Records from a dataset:

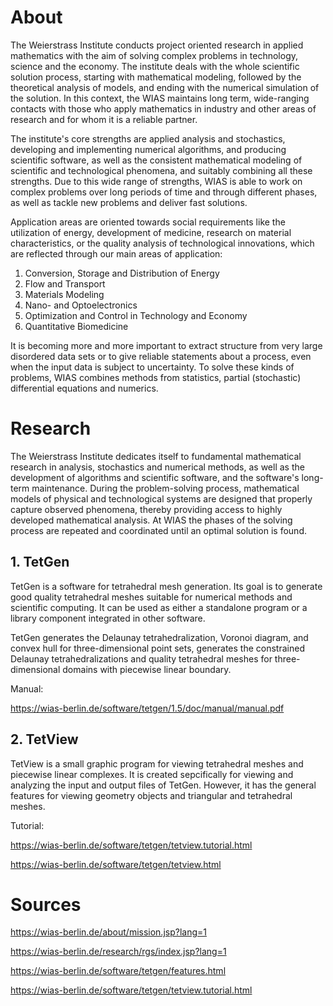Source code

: # About
The Weierstrass Institute conducts project oriented research in applied mathematics with the aim of solving complex problems in technology, science and the economy. The institute deals with the whole scientific solution process, starting with mathematical modeling, followed by the theoretical analysis of models, and ending with the numerical simulation of the solution. In this context, the WIAS maintains long term, wide-ranging contacts with those who apply mathematics in industry and other areas of research and for whom it is a reliable partner.

The institute's core strengths are applied analysis and stochastics, developing and implementing numerical algorithms, and producing scientific software, as well as the consistent mathematical modeling of scientific and technological phenomena, and suitably combining all these strengths. Due to this wide range of strengths, WIAS is able to work on complex problems over long periods of time and through different phases, as well as tackle new problems and deliver fast solutions.

Application areas are oriented towards social requirements like the utilization of energy, development of medicine, research on material characteristics, or the quality analysis of technological innovations, which are reflected through our main areas of application: 
1. Conversion, Storage and Distribution of Energy
2. Flow and Transport 
3. Materials Modeling
4. Nano- and Optoelectronics
5. Optimization and Control in Technology and Economy
6. Quantitative Biomedicine

It is becoming more and more important to extract structure from very large disordered data sets or to give reliable statements about a process, even when the input data is subject to uncertainty. To solve these kinds of problems, WIAS combines methods from statistics, partial (stochastic) differential equations and numerics.

# Research
The Weierstrass Institute dedicates itself to fundamental mathematical research in analysis, stochastics and numerical methods, as well as the development of algorithms and scientific software, and the software's long-term maintenance. During the problem-solving process, mathematical models of physical and technological systems are designed that properly capture observed phenomena, thereby providing access to highly developed mathematical analysis. At WIAS the phases of the solving process are repeated and coordinated until an optimal solution is found.

## 1. TetGen
TetGen is a software for tetrahedral mesh generation. Its goal is to generate good quality tetrahedral meshes suitable for numerical methods and scientific computing. It can be used as either a standalone program or a library component integrated in other software.

TetGen generates the Delaunay tetrahedralization, Voronoi diagram, and convex hull for three-dimensional point sets, generates the constrained Delaunay tetrahedralizations and quality tetrahedral meshes for three-dimensional domains with piecewise linear boundary.

Manual:

https://wias-berlin.de/software/tetgen/1.5/doc/manual/manual.pdf


## 2. TetView
TetView is a small graphic program for viewing tetrahedral meshes and piecewise linear complexes. It is created sepcifically for viewing and analyzing the input and output files of TetGen. However, it has the general features for viewing geometry objects and triangular and tetrahedral meshes.

Tutorial:

https://wias-berlin.de/software/tetgen/tetview.tutorial.html

https://wias-berlin.de/software/tetgen/tetview.html

# Sources
https://wias-berlin.de/about/mission.jsp?lang=1

https://wias-berlin.de/research/rgs/index.jsp?lang=1

https://wias-berlin.de/software/tetgen/features.html

https://wias-berlin.de/software/tetgen/tetview.tutorial.html
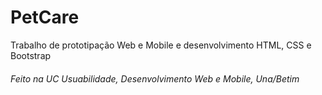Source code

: # PetCare
Trabalho de prototipação Web e Mobile e desenvolvimento HTML, CSS e Bootstrap

###### Feito na UC Usuabilidade, Desenvolvimento Web e Mobile, Una/Betim
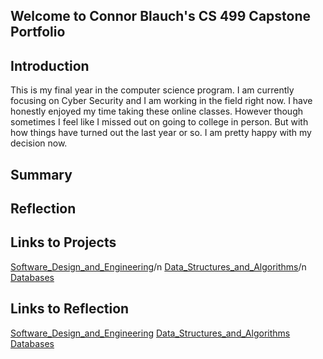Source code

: ## Welcome to Connor Blauch's CS 499 Capstone Portfolio

## Introduction
This is my final year in the computer science program. I am currently focusing on Cyber Security and I am working
in the field right now. I have honestly enjoyed my time taking these online classes. However though sometimes I feel like I missed
out on going to college in person. But with how things have turned out the last year or so. I am pretty happy with my decision now.

## Summary

## Reflection

## Links to Projects
[Software_Design_and_Engineering](https://github.com/ConnorB123/ConnorB123.github.io/blob/main/Software%20Design%20and%20Engineering)/n
[Data_Structures_and_Algorithms](https://github.com/ConnorB123/ConnorB123.github.io/blob/main/Algorithms%20and%20Data%20Structure)/n
[Databases](https://github.com/ConnorB123/ConnorB123.github.io/blob/main/Databases)

## Links to Reflection
[Software_Design_and_Engineering](https://github.com/ConnorB123/ConnorB123.github.io/blob/main/enhancment%201.docx)
[Data_Structures_and_Algorithms](https://github.com/ConnorB123/ConnorB123.github.io/blob/main/enhancement%202.docx)
[Databases](https://github.com/ConnorB123/ConnorB123.github.io/blob/main/Databases)



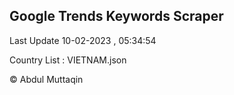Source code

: 

## Google Trends Keywords Scraper 
 
Last Update 10-02-2023 , 05:34:54

Country List :
VIETNAM.json



© Abdul Muttaqin 
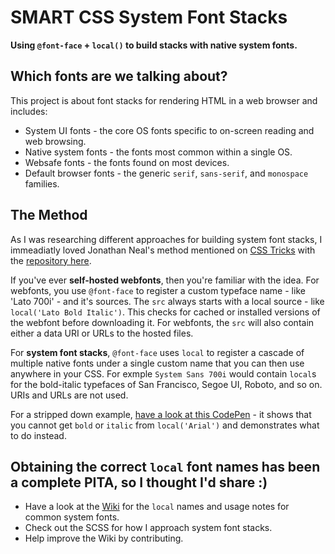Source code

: # SMART CSS System Font Stacks 

**Using `@font-face` + `local()` to build stacks with native system fonts.**

## Which fonts are we talking about? 

This project is about font stacks for rendering HTML in a web browser and includes:

* System UI fonts - the core OS fonts specific to on-screen reading and web browsing.
* Native system fonts - the fonts most common within a single OS.
* Websafe fonts - the fonts found on most devices.
* Default browser fonts - the generic `serif`, `sans-serif`, and `monospace` families. 

## The Method

As I was researching different approaches for building system font stacks, I immeadiatly loved Jonathan Neal's method mentioned on [CSS Tricks](https://css-tricks.com/snippets/css/system-font-stack/) with the [repository here](https://github.com/jonathantneal/system-font-css/blob/gh-pages/system-font.css).

If you've ever **self-hosted webfonts**, then you're familiar with the idea. For webfonts, you use `@font-face` to register a custom typeface name - like 'Lato 700i' - and it's sources.  The `src` always starts with a local source - like `local('Lato Bold Italic')`. This checks for cached or installed versions of the webfont before downloading it. For webfonts, the `src` will also contain either a data URI or URLs to the hosted files. 

For **system font stacks**, `@font-face` uses `local` to register a cascade of multiple native fonts under a single custom name that you can then use anywhere in your CSS. For exmple `System Sans 700i` would contain `local`s for the bold-italic typefaces of San Francisco, Segoe UI, Roboto, and so on. URIs and URLs are not used.  

For a stripped down example, [have a look at this CodePen](https://codepen.io/ljburton/pen/roQmGa?editors=1100) - it shows that you cannot get `bold` or `italic` from `local('Arial')` and demonstrates what to do instead. 

## Obtaining the correct `local` font names has been a complete PITA, so I thought I'd share :)

* Have a look at the [Wiki](https://github.com/paperfiddle/System-Font-Stacks/wiki) for the `local` names and usage notes for common system fonts. 
* Check out the SCSS for how I approach system font stacks. 
* Help improve the Wiki by contributing.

| EXERCISE DESCRIPTION |
Retype each line above exactly and leave out any picture.

| WORKED SOLUTION |
Source code

: # About
The Weierstrass Institute conducts project oriented research in applied mathematics with the aim of solving complex problems in technology, science and the economy. The institute deals with the whole scientific solution process, starting with mathematical modeling, followed by the theoretical analysis of models, and ending with the numerical simulation of the solution. In this context, the WIAS maintains long term, wide-ranging contacts with those who apply mathematics in industry and other areas of research and for whom it is a reliable partner.

The institute's core strengths are applied analysis and stochastics, developing and implementing numerical algorithms, and producing scientific software, as well as the consistent mathematical modeling of scientific and technological phenomena, and suitably combining all these strengths. Due to this wide range of strengths, WIAS is able to work on complex problems over long periods of time and through different phases, as well as tackle new problems and deliver fast solutions.

Application areas are oriented towards social requirements like the utilization of energy, development of medicine, research on material characteristics, or the quality analysis of technological innovations, which are reflected through our main areas of application: 
1. Conversion, Storage and Distribution of Energy
2. Flow and Transport 
3. Materials Modeling
4. Nano- and Optoelectronics
5. Optimization and Control in Technology and Economy
6. Quantitative Biomedicine

It is becoming more and more important to extract structure from very large disordered data sets or to give reliable statements about a process, even when the input data is subject to uncertainty. To solve these kinds of problems, WIAS combines methods from statistics, partial (stochastic) differential equations and numerics.

# Research
The Weierstrass Institute dedicates itself to fundamental mathematical research in analysis, stochastics and numerical methods, as well as the development of algorithms and scientific software, and the software's long-term maintenance. During the problem-solving process, mathematical models of physical and technological systems are designed that properly capture observed phenomena, thereby providing access to highly developed mathematical analysis. At WIAS the phases of the solving process are repeated and coordinated until an optimal solution is found.

## 1. TetGen
TetGen is a software for tetrahedral mesh generation. Its goal is to generate good quality tetrahedral meshes suitable for numerical methods and scientific computing. It can be used as either a standalone program or a library component integrated in other software.

TetGen generates the Delaunay tetrahedralization, Voronoi diagram, and convex hull for three-dimensional point sets, generates the constrained Delaunay tetrahedralizations and quality tetrahedral meshes for three-dimensional domains with piecewise linear boundary.

Manual:

https://wias-berlin.de/software/tetgen/1.5/doc/manual/manual.pdf


## 2. TetView
TetView is a small graphic program for viewing tetrahedral meshes and piecewise linear complexes. It is created sepcifically for viewing and analyzing the input and output files of TetGen. However, it has the general features for viewing geometry objects and triangular and tetrahedral meshes.

Tutorial:

https://wias-berlin.de/software/tetgen/tetview.tutorial.html

https://wias-berlin.de/software/tetgen/tetview.html

# Sources
https://wias-berlin.de/about/mission.jsp?lang=1

https://wias-berlin.de/research/rgs/index.jsp?lang=1

https://wias-berlin.de/software/tetgen/features.html

https://wias-berlin.de/software/tetgen/tetview.tutorial.html
Source code

: # PetCare
Trabalho de prototipação Web e Mobile e desenvolvimento HTML, CSS e Bootstrap

###### Feito na UC Usuabilidade, Desenvolvimento Web e Mobile, Una/Betim
Source code

: ## Welcome to Connor Blauch's CS 499 Capstone Portfolio

## Introduction
This is my final year in the computer science program. I am currently focusing on Cyber Security and I am working
in the field right now. I have honestly enjoyed my time taking these online classes. However though sometimes I feel like I missed
out on going to college in person. But with how things have turned out the last year or so. I am pretty happy with my decision now.

## Summary

## Reflection

## Links to Projects
[Software_Design_and_Engineering](https://github.com/ConnorB123/ConnorB123.github.io/blob/main/Software%20Design%20and%20Engineering)/n
[Data_Structures_and_Algorithms](https://github.com/ConnorB123/ConnorB123.github.io/blob/main/Algorithms%20and%20Data%20Structure)/n
[Databases](https://github.com/ConnorB123/ConnorB123.github.io/blob/main/Databases)

## Links to Reflection
[Software_Design_and_Engineering](https://github.com/ConnorB123/ConnorB123.github.io/blob/main/enhancment%201.docx)
[Data_Structures_and_Algorithms](https://github.com/ConnorB123/ConnorB123.github.io/blob/main/enhancement%202.docx)
[Databases](https://github.com/ConnorB123/ConnorB123.github.io/blob/main/Databases)



Source code

: 

## Google Trends Keywords Scraper 
 
Last Update 10-02-2023 , 05:34:54

Country List :
VIETNAM.json



© Abdul Muttaqin 
Source code

: # SMART CSS System Font Stacks 

**Using `@font-face` + `local()` to build stacks with native system fonts.**

## Which fonts are we talking about? 

This project is about font stacks for rendering HTML in a web browser and includes:

* System UI fonts - the core OS fonts specific to on-screen reading and web browsing.
* Native system fonts - the fonts most common within a single OS.
* Websafe fonts - the fonts found on most devices.
* Default browser fonts - the generic `serif`, `sans-serif`, and `monospace` families. 

## The Method

As I was researching different approaches for building system font stacks, I immeadiatly loved Jonathan Neal's method mentioned on [CSS Tricks](https://css-tricks.com/snippets/css/system-font-stack/) with the [repository here](https://github.com/jonathantneal/system-font-css/blob/gh-pages/system-font.css).

If you've ever **self-hosted webfonts**, then you're familiar with the idea. For webfonts, you use `@font-face` to register a custom typeface name - like 'Lato 700i' - and it's sources.  The `src` always starts with a local source - like `local('Lato Bold Italic')`. This checks for cached or installed versions of the webfont before downloading it. For webfonts, the `src` will also contain either a data URI or URLs to the hosted files. 

For **system font stacks**, `@font-face` uses `local` to register a cascade of multiple native fonts under a single custom name that you can then use anywhere in your CSS. For exmple `System Sans 700i` would contain `local`s for the bold-italic typefaces of San Francisco, Segoe UI, Roboto, and so on. URIs and URLs are not used.  

For a stripped down example, [have a look at this CodePen](https://codepen.io/ljburton/pen/roQmGa?editors=1100) - it shows that you cannot get `bold` or `italic` from `local('Arial')` and demonstrates what to do instead. 

## Obtaining the correct `local` font names has been a complete PITA, so I thought I'd share :)

* Have a look at the [Wiki](https://github.com/paperfiddle/System-Font-Stacks/wiki) for the `local` names and usage notes for common system fonts. 
* Check out the SCSS for how I approach system font stacks. 
* Help improve the Wiki by contributing.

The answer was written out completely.